In [197]:
from analysis import load_chat, load_highlights, remove_missing_matches, cut_same_length
import re
import numpy as np
import pandas as pd

from sklearn.metrics import precision_recall_fscore_support, accuracy_score
from sklearn.feature_extraction.text import TfidfTransformer, CountVectorizer
from sklearn.naive_bayes import MultinomialNB
from sklearn.pipeline import Pipeline


## Data Loading

In [99]:
def chat_hl_to_documents(ch_match, hl_match, frames_per_doc=210, hl_threshold=0.5, offset=0):
    # make non-overlapping windows of frames_per_doc/30 seconds
    # TODO: implement offset to adjust for comment lag
    chm = [ch_match[i:i+frames_per_doc] for i in range(0,len(ch_match),frames_per_doc)]
    hlm = [hl_match[i:i+frames_per_doc] for i in range(0,len(hl_match),frames_per_doc)]
    
    chm_docs = list()
    hlm_docs = list()
    
    for m_doc, h_doc in zip(chm, hlm):
        chm_docs.append(re.sub("\n+", " ", "".join(m_doc)).strip())
        
        # chm_docs.append("".join(m_doc))
        hlm_docs.append(int(sum(h_doc) >= hl_threshold)
    
    return chm_docs, hlm_docs

In [159]:
def shuffle_two_iters(a1, a2):
    # shuffles two iterables in the same way and turns them into numpy arrays
    shuffle_inds = list(range(len(a1)))
    np.random.default_rng(42).shuffle(shuffle_inds)
    
    ret1 = np.asarray(a1)[shuffle_inds]
    ret2 = np.asarray(a2)[shuffle_inds]
    return ret1, ret2

In [160]:
def load_train_val_docs(mode="train", shuffle=True, frames_per_doc=120, hl_threshold=0.5, offset=0):    
    if mode == "train":
        file_regex = "nalcs_w[134579]*_g[13]" # weeks 1,3,4,5,7,9 games 1 and 3 of each match for training
    if mode == "val":
        file_regex = "nalcs_w[268]*_g[13]" # weeks 2,6,8 games 1 and 3 of each match for validation

    chat = load_chat("data/final_data", load_random=5, random_state=42, file_identifier=file_regex)
    highlights = load_highlights("data/gt", file_identifier=file_regex)

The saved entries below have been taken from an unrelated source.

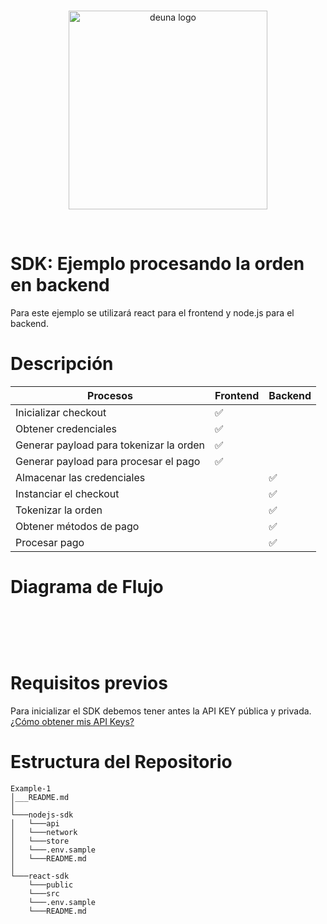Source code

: <br />
<p align="center">
  <a href="https://deuna.com/">
    <img src="https://uploads-ssl.webflow.com/62e806ed6cc7b20ca6dc2b93/62fca876ea0f2668b1c21b8b_deuna.png" width="318px" alt="deuna logo" />
  </a>
</p>
<br />

# SDK: Ejemplo procesando la orden en backend

Para este ejemplo se utilizará react para el frontend y node.js para el backend.

# Descripción

| Procesos| Frontend | Backend |
| --- | --- | --- |
| Inicializar checkout |  ✅  |  |
| Obtener credenciales |  ✅  |  |
| Generar payload para tokenizar la orden |  ✅  |  |
| Generar payload para procesar el pago |  ✅  |  |
| Almacenar las credenciales |  |  ✅  |
| Instanciar el checkout |  |  ✅  |
| Tokenizar la orden |  |  ✅  |
| Obtener métodos de pago |  |  ✅  |
| Procesar pago |  |  ✅  |

# Diagrama de Flujo 
<br />
<p align="center">
    <img src="https://files.readme.io/a908f9a-ejemplo_1_sdk.png" align="" alt="" caption="" height="auto" title="" width="auto" loading="lazy">
</p>
<br />

# Requisitos previos
Para inicializar el SDK debemos tener antes la API KEY pública y privada.[¿Cómo obtener mis API Keys?](https://docs.deuna.com/v2.0/docs/api-key)


# Estructura del Repositorio

```
Example-1
│___README.md
│
└───nodejs-sdk
│   └───api
│   └───network
│   └───store
│   └───.env.sample
│   └───README.md
│
└───react-sdk
    └───public
    └───src
    └───.env.sample
    └───README.md
```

    remove_missing_matches(chat, highlights)

    chat_docs = list()
    hl_docs = list()

    for match in chat.keys():
        ch_match, hl_match = cut_same_length(chat[match], highlights[match])
        cd, hd  = chat_hl_to_documents(ch_match, hl_match, frames_per_doc=frames_per_doc, hl_threshold=hl_threshold, offset=offset)
        # put all documents together
        chat_docs.extend(cd)
        hl_docs.extend(hd)

    # garbage collect chat and highlights    
    
    if shuffle:
        chat_docs, hl_docs = shuffle_two_iters(chat_docs, hl_docs)
        
    return chat_docs, hl_docs

In [161]:
ch_train, hl_train = load_train_val_docs(mode="train")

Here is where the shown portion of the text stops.